RealityEngines.AI, a research startup that wants to help enterprises make better use of AI, even when they only have incomplete data, today announced that it has raised a $5.25 million seed funding round. The round was led by former Google CEO and Chairman Eric Schmidt and Google founding board member Ram Shriram. Khosla Ventures, Paul Buchheit, Deepchand Nishar, Elad Gil, Keval Desai, Don Burnette and others also participated in this round.

The fact that the service was able to raise from this rather prominent group of investors clearly shows that its overall thesis resonates. The company, which doesn’t have a product yet, tells me that it specifically wants to help enterprises make better use of the smaller and noisier data sets they have and provide them with state-of-the-art machine learning and AI systems that they can quickly take into production. It also aims to provide its customers with systems that can explain their predictions and are free of various forms of bias, something that’s hard to do when the system is essentially a black box.

As RealityEngines CEO Bindu Reddy, who was previously the head of products for Google Apps, told me, the company plans to use the funding to build out its research and development team. The company, after all, is tackling some of the most fundamental and hardest problems in machine learning right now — and that costs money.
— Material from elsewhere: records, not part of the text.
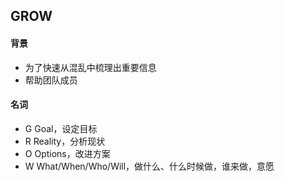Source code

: <!-- 
title: GROW
from: 360report
create: 2020-09-13
tags: management,term
-->

## GROW

#### 背景
- 为了快速从混乱中梳理出重要信息
- 帮助团队成员

#### 名词
- G  Goal，设定目标
- R  Reality，分析现状
- O  Options，改进方案
- W  What/When/Who/Will，做什么、什么时候做，谁来做，意愿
Some, like working with smaller data sets, already have some available solutions like generative adversarial networks that can augment existing data sets and that RealityEngines expects to innovate on.

Reddy is also betting on reinforcement learning as one of the core machine learning techniques for the platform.

Once it has its product in place, the plan is to make it available as a pay-as-you-go managed service that will make machine learning more accessible to large enterprise, but also to small and medium businesses, which also increasingly need access to these tools to remain competitive.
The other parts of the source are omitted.